(Excerpts from a dataset)
★ ★ ★
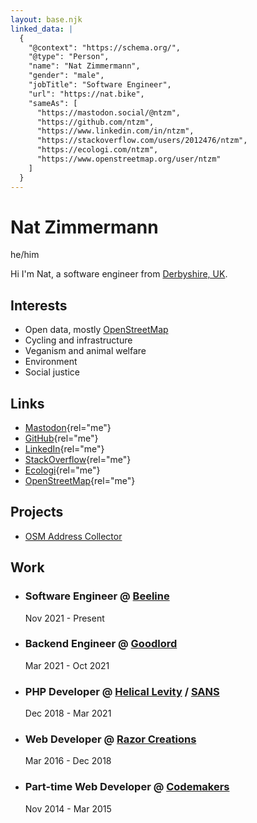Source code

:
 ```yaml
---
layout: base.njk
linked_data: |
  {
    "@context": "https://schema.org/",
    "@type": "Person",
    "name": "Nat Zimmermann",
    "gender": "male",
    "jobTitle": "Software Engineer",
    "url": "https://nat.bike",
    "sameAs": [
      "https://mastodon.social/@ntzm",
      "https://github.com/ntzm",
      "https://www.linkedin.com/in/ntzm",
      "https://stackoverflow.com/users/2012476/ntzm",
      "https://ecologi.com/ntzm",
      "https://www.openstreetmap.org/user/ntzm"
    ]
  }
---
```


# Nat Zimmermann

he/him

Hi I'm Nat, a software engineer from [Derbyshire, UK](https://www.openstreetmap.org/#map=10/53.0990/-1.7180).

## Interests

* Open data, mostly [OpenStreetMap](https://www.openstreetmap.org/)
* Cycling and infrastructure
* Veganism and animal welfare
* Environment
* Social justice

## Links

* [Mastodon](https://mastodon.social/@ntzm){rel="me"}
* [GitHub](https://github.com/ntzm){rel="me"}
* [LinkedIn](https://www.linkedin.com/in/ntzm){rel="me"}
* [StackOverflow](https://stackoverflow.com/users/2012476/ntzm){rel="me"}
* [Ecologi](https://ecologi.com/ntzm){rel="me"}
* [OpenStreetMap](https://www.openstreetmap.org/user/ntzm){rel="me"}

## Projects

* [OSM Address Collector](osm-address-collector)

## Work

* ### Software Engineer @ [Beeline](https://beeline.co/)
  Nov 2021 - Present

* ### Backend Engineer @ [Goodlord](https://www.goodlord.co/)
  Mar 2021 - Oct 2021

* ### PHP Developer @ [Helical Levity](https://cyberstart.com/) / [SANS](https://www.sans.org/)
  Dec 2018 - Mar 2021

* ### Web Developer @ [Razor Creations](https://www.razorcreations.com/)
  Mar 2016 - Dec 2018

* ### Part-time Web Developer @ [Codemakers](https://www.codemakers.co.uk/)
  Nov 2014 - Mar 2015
★ ★ ★
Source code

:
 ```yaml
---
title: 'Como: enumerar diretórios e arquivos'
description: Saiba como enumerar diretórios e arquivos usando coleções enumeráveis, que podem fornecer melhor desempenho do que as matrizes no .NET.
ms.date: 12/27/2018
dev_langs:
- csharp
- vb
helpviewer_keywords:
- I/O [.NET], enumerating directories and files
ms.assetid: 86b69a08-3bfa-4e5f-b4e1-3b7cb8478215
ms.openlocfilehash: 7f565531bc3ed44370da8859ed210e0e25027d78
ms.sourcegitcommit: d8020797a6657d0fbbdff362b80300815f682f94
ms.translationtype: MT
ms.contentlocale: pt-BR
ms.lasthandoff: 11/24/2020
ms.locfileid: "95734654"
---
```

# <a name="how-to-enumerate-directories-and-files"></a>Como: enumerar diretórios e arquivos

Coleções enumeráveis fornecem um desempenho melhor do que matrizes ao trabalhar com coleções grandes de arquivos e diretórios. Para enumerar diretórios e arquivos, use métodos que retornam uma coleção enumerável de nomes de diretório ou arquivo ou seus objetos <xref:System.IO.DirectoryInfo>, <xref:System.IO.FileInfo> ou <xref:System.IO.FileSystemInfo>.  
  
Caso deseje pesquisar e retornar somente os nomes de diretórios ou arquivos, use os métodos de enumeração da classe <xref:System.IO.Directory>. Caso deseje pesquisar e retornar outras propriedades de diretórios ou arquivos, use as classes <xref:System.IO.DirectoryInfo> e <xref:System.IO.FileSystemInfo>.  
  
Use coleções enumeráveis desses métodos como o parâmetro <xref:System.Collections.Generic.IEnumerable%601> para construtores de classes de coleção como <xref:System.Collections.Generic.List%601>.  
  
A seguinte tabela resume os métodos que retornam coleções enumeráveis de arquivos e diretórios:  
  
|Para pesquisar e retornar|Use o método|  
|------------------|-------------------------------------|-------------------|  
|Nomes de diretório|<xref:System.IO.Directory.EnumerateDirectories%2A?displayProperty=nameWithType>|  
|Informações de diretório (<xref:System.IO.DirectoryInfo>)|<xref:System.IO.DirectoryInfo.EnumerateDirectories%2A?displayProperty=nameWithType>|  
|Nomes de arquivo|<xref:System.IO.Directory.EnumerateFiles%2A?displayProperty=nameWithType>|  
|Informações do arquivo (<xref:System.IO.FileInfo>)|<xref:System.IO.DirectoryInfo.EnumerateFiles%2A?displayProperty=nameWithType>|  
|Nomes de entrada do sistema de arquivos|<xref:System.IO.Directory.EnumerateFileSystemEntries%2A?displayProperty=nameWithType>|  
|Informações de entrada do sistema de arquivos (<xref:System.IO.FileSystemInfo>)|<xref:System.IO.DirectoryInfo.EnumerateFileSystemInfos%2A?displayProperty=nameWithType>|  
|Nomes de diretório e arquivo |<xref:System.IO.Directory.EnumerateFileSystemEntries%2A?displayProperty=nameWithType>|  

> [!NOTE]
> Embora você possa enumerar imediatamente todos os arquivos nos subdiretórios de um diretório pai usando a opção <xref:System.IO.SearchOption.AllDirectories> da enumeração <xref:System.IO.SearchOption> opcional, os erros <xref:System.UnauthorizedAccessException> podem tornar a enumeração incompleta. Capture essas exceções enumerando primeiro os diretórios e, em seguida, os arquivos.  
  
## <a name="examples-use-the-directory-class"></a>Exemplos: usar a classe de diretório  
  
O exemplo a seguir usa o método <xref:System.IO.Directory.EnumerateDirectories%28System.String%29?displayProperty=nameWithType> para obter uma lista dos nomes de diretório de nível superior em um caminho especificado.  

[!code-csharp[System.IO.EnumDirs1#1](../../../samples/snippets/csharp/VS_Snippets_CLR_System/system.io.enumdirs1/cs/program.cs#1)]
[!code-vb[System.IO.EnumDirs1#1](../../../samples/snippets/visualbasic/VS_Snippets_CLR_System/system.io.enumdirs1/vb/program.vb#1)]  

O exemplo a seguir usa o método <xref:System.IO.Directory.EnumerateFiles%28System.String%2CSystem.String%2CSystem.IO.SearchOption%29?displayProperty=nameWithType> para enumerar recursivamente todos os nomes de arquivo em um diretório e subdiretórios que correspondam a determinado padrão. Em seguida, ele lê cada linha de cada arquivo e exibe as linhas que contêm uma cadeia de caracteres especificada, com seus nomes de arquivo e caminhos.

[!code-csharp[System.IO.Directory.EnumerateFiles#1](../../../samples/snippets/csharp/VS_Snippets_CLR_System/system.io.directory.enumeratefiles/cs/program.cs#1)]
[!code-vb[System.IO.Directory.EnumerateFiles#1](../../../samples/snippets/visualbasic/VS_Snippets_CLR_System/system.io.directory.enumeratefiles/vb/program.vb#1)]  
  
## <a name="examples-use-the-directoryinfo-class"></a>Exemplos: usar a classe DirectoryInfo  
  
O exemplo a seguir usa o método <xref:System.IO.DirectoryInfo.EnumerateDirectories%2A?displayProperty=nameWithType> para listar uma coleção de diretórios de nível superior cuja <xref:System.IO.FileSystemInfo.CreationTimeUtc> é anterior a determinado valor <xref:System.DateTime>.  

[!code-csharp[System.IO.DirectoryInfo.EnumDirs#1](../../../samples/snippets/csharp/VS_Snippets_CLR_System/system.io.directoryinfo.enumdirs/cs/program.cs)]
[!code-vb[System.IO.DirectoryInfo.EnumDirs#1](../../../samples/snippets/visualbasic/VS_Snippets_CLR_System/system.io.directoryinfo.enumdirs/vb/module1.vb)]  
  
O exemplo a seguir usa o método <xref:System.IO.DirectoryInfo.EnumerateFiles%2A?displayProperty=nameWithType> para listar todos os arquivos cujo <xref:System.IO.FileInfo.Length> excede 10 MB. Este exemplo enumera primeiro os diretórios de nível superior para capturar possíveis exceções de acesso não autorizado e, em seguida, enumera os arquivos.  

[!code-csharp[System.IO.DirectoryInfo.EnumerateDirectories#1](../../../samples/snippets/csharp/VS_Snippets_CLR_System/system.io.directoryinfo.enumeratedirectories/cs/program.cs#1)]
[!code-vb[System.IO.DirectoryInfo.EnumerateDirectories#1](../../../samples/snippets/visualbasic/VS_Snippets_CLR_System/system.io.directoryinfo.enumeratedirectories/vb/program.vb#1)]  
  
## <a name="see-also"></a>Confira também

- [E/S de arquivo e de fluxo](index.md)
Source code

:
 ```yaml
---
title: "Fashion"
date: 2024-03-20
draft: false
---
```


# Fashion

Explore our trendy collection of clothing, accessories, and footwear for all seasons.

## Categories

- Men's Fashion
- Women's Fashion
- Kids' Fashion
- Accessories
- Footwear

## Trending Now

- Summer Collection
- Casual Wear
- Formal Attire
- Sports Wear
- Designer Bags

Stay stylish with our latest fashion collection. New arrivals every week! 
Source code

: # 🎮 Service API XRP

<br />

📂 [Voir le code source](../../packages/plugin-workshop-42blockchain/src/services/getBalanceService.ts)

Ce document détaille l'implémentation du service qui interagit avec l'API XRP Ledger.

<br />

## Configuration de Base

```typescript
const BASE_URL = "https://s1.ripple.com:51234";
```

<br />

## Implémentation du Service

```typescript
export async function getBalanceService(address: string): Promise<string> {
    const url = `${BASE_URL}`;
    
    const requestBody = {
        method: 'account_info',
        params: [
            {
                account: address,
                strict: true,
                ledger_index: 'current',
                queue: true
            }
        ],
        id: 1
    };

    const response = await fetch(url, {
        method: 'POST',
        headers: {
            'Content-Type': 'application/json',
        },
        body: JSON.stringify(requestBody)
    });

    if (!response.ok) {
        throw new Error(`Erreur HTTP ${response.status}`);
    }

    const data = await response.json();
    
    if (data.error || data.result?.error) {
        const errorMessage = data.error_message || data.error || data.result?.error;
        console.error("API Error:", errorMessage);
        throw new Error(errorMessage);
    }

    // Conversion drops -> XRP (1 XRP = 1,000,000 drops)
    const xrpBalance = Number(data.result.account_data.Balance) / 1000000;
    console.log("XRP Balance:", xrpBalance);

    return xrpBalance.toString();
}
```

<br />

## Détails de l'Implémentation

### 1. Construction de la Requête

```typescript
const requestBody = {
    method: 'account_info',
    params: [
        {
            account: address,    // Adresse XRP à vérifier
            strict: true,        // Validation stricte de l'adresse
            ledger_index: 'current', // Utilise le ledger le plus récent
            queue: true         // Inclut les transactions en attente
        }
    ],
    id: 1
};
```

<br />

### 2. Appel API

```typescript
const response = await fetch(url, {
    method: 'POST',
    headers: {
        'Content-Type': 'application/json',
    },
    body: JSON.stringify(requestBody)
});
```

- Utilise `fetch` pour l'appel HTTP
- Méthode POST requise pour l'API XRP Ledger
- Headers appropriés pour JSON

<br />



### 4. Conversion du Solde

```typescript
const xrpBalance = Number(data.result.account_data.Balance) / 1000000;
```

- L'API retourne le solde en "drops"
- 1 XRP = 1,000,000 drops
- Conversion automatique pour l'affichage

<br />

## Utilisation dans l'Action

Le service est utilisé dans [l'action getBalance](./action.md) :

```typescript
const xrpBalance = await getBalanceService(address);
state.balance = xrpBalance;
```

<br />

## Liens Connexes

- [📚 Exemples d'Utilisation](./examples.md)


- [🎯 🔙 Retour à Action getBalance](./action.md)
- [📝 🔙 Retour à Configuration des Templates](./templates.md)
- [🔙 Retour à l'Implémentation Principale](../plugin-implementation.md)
★ ★ ★
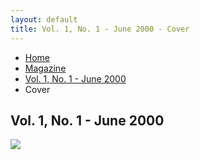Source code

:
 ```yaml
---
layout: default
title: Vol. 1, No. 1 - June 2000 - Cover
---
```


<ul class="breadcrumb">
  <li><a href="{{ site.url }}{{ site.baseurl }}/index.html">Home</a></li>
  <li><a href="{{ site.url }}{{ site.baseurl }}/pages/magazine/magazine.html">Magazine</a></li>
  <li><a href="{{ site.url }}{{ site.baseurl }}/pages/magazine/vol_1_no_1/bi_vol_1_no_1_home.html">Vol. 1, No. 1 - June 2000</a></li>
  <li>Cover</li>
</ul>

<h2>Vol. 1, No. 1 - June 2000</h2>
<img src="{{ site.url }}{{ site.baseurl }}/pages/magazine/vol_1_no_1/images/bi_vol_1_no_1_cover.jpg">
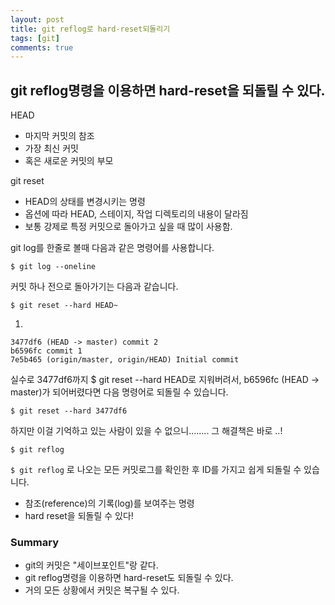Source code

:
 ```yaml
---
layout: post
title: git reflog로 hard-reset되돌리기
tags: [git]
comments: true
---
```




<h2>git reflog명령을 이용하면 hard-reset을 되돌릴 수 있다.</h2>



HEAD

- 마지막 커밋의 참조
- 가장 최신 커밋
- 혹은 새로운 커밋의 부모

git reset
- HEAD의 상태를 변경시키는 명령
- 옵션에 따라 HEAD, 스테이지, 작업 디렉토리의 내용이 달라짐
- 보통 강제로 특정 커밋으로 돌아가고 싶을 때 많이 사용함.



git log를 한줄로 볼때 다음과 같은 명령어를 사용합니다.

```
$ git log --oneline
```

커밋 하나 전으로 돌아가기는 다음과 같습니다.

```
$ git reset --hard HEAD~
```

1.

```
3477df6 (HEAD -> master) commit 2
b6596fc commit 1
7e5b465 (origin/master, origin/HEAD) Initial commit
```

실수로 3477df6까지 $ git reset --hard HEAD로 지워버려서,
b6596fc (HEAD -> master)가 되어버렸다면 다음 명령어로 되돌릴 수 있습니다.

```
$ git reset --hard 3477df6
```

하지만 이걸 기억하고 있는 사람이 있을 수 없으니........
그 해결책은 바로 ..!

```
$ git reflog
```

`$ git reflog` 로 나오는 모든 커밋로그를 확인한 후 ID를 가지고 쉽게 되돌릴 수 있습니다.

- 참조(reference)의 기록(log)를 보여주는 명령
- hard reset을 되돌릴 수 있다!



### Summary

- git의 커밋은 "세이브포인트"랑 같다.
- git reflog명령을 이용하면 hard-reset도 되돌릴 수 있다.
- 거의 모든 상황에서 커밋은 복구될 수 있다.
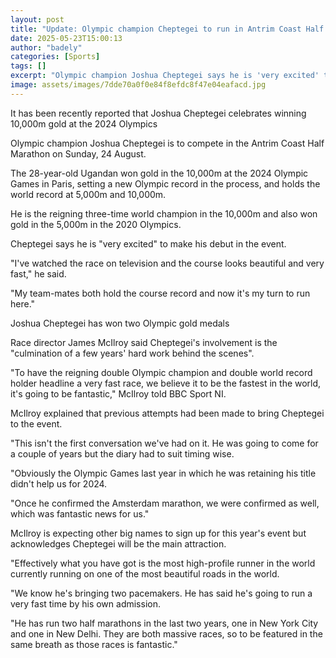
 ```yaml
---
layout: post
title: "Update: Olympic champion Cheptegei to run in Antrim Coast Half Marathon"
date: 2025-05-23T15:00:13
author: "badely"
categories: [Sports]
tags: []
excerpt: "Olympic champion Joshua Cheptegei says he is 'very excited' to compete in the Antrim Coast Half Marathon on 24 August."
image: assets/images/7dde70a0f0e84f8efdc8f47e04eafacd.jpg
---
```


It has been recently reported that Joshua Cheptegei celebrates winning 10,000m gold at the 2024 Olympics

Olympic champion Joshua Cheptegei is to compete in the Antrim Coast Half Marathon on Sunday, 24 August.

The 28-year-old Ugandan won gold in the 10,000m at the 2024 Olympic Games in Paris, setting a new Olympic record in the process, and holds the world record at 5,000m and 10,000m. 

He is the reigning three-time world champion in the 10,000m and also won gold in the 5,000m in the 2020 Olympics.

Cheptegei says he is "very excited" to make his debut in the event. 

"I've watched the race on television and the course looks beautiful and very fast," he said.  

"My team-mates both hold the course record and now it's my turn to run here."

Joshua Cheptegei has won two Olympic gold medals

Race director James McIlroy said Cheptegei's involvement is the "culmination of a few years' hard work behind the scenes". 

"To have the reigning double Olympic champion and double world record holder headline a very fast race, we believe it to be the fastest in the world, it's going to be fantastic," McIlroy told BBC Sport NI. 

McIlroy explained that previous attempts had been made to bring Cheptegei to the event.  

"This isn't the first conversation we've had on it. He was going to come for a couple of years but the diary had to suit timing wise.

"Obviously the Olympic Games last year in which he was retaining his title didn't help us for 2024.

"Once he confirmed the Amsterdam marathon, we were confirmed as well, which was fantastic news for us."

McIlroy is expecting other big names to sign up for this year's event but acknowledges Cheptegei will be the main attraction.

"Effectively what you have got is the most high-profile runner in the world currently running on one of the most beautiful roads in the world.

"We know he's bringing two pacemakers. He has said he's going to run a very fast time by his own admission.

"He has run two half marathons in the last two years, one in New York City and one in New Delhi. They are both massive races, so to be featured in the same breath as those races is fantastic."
★ ★ ★
→ INSTRUCTIONS TO FOLLOW
Which of the lines above mention the word "result"? Pull those lines out.

→ ANSWER
    if (data.error || data.result?.error) {
        const errorMessage = data.error_message || data.error || data.result?.error;
    const xrpBalance = Number(data.result.account_data.Balance) / 1000000;
const xrpBalance = Number(data.result.account_data.Balance) / 1000000;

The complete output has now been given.